CONDENAÇÃO ANTECIPADA
A imprensa, satisfeita com a repercussão comercial do seu sensacionalismo que embriaga o populacho - como se a morte da menina Isabela tivesse sido o único crime ocorrido na cidade de São Paulo nos últimos anos - já condenou o casal Nardoni. E a Justiça, que tem dobradiça na coluna dorsal, mandando às favas os princípios constitucionais, o direito e a ordem processual, disse amén.
Noticia-se que o juiz de primeiro grau, ao decretar a prisão preventiva do referido casal, o fez porque haveria “sérios indícios de crueldade e insensibilidade”.

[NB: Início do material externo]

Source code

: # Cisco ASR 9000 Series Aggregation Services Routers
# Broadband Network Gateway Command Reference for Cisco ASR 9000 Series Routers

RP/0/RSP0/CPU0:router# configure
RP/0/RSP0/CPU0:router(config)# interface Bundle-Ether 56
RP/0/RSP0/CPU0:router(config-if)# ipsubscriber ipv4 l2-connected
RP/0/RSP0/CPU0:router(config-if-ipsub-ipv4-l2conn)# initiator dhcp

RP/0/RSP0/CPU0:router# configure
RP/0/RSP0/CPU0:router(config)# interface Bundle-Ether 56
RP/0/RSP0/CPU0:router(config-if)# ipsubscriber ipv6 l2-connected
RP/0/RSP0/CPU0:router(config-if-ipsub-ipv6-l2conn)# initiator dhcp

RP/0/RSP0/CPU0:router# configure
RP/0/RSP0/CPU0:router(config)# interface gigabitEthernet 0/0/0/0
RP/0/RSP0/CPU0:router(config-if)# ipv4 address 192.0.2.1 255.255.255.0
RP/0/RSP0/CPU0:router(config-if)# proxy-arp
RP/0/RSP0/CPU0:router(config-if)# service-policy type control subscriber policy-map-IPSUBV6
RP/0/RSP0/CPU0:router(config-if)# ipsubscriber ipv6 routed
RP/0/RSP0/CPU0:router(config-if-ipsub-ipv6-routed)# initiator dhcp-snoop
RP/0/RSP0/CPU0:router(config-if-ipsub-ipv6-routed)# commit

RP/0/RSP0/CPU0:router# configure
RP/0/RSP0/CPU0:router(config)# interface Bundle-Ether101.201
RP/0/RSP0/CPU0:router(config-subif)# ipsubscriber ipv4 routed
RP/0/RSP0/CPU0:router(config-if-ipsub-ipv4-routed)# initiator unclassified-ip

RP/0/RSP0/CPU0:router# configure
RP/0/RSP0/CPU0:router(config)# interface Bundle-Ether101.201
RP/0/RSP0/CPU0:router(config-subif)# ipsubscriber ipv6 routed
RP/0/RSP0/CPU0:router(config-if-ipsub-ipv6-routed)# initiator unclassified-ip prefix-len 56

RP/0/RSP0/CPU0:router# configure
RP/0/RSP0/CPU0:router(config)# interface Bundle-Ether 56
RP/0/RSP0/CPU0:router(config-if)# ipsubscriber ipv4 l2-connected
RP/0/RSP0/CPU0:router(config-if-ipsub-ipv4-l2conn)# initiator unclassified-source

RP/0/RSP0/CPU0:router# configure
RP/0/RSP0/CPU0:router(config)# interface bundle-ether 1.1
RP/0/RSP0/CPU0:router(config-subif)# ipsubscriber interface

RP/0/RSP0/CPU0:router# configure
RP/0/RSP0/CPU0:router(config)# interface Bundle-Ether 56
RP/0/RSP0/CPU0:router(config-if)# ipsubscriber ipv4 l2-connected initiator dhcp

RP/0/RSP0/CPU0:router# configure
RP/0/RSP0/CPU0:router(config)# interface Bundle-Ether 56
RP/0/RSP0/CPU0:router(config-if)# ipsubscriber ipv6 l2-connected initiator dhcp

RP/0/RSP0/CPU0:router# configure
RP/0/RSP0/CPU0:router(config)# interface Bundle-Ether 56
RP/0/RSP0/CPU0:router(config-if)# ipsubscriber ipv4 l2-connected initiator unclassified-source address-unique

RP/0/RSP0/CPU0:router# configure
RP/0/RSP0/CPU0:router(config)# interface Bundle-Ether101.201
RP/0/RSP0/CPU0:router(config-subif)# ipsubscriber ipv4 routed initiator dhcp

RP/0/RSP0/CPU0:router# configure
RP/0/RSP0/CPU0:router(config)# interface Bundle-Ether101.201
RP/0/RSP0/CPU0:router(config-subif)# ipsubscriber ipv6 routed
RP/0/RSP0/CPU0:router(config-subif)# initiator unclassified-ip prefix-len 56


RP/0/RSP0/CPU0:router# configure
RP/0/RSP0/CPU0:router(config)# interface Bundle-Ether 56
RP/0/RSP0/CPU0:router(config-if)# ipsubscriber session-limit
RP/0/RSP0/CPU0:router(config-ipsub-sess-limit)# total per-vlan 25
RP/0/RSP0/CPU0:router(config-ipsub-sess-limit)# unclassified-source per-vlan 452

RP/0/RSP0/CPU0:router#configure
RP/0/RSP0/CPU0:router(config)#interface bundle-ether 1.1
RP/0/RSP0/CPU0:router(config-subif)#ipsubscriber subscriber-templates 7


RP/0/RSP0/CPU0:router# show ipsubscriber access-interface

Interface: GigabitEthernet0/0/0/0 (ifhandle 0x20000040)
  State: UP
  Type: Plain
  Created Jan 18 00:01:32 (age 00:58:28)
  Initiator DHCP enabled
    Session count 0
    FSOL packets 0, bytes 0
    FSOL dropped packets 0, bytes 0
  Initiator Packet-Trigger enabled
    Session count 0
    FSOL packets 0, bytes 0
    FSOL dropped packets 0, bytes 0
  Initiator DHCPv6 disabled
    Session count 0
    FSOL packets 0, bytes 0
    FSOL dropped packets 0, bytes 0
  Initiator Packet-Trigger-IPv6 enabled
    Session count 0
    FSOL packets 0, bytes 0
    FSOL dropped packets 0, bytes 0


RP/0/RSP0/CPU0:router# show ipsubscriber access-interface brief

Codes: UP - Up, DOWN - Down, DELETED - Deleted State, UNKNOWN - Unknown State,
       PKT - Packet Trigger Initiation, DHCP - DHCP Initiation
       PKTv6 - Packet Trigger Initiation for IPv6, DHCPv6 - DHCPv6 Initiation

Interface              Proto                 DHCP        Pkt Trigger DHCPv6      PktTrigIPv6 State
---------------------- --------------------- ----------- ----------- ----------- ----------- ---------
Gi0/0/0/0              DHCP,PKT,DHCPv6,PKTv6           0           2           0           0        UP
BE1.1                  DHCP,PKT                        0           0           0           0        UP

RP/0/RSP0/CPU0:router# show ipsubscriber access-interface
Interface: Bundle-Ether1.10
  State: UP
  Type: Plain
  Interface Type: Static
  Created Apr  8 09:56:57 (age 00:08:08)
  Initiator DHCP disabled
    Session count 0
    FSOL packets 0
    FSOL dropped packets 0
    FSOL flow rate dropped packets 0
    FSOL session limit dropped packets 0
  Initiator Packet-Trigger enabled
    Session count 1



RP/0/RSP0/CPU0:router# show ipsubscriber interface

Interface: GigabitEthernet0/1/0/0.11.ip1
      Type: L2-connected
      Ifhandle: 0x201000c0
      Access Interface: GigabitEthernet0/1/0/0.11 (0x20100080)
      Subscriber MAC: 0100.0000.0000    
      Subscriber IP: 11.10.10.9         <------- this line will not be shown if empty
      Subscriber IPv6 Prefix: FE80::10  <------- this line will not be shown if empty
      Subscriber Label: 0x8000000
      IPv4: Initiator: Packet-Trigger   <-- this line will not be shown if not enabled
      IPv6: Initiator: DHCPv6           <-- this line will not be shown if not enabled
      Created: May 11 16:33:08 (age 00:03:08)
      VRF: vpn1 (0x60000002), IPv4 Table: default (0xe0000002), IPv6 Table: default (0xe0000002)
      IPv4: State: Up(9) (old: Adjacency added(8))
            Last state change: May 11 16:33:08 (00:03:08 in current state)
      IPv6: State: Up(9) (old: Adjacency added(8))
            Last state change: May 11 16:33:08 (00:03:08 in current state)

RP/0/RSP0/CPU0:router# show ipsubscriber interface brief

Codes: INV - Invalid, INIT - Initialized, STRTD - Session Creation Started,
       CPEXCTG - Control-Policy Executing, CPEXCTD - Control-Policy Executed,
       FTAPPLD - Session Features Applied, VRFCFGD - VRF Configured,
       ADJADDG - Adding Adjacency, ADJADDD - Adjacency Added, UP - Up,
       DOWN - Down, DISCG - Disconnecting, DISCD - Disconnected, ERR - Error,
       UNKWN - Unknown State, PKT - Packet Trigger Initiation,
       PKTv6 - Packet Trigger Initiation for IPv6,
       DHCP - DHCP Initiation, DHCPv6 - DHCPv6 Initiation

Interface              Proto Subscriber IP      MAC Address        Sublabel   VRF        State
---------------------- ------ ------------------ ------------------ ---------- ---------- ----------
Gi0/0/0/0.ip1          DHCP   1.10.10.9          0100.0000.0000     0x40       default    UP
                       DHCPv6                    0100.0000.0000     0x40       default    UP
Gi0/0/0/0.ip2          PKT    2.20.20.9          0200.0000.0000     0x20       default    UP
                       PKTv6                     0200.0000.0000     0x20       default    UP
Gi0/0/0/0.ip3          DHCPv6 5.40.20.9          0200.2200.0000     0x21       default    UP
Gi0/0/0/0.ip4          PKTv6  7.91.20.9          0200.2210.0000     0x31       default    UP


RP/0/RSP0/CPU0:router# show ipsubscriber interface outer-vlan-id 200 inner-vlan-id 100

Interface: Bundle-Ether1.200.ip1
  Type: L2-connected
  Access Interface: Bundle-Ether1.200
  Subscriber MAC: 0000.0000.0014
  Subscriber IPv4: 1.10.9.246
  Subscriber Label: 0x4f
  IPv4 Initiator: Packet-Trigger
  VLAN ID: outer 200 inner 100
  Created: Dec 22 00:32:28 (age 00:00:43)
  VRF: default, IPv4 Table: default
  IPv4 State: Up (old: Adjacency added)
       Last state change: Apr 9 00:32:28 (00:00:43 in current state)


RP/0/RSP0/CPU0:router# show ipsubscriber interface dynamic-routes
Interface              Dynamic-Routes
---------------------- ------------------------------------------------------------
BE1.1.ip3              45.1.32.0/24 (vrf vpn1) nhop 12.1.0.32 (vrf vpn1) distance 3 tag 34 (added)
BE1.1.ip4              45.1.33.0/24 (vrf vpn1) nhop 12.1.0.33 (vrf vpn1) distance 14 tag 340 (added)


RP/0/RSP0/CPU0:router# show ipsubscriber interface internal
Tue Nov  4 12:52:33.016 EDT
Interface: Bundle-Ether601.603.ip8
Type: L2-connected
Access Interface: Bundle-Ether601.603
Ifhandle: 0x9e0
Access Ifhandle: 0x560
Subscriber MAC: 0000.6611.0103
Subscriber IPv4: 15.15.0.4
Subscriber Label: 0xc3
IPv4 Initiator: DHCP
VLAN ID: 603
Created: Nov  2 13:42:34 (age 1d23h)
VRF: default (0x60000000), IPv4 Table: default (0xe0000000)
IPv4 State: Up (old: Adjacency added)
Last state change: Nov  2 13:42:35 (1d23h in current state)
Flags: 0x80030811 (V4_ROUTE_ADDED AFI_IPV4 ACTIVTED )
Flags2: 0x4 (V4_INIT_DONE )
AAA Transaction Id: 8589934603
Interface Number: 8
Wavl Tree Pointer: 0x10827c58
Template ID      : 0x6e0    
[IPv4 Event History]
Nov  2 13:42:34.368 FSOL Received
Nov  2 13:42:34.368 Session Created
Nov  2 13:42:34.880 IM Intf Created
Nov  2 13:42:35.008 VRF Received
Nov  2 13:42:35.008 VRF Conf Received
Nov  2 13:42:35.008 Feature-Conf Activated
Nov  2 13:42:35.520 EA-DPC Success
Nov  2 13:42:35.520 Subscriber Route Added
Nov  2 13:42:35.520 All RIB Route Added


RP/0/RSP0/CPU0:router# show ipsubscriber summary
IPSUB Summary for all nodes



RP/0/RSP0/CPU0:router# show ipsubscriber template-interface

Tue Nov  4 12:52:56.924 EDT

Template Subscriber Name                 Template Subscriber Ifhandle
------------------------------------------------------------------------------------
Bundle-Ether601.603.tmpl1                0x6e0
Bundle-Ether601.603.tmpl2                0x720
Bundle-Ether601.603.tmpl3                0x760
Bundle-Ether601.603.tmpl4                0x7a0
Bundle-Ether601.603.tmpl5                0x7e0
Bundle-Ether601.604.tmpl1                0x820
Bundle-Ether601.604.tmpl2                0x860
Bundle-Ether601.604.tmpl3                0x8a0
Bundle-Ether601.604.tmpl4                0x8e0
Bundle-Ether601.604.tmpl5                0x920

Ora, nem a crueldade, nem a insensibilidade figuram, no art. 312 do Código Penal, como circunstâncias que autorizem a prisão preventiva. Assim reza o mencionado dispositivo:
A prisão preventiva poderá ser decretada como garantia da ordem pública, da ordem econômica, por conveniência da instrução criminal, ou para assegurar a aplicação da lei penal, quando houver prova da existência do crime e indício suficiente de autoria.
Não se pode admitir que o juiz não conheça o Código de Processo Penal e muito menos a Constituição Federal que assegura, no art. 5º, LVII:
ninguém será considerado culpado até o trânsito em julgado da sentença penal condenatória.
A crueldade e a insensibilidade são circunstâncias que dizem respeito ao mérito, isto é, assegurada a existência do delito e estando certa a autoria, cuida-se de examinar as circunstâncias que implicarão, por exemplo, a qualificação do crime.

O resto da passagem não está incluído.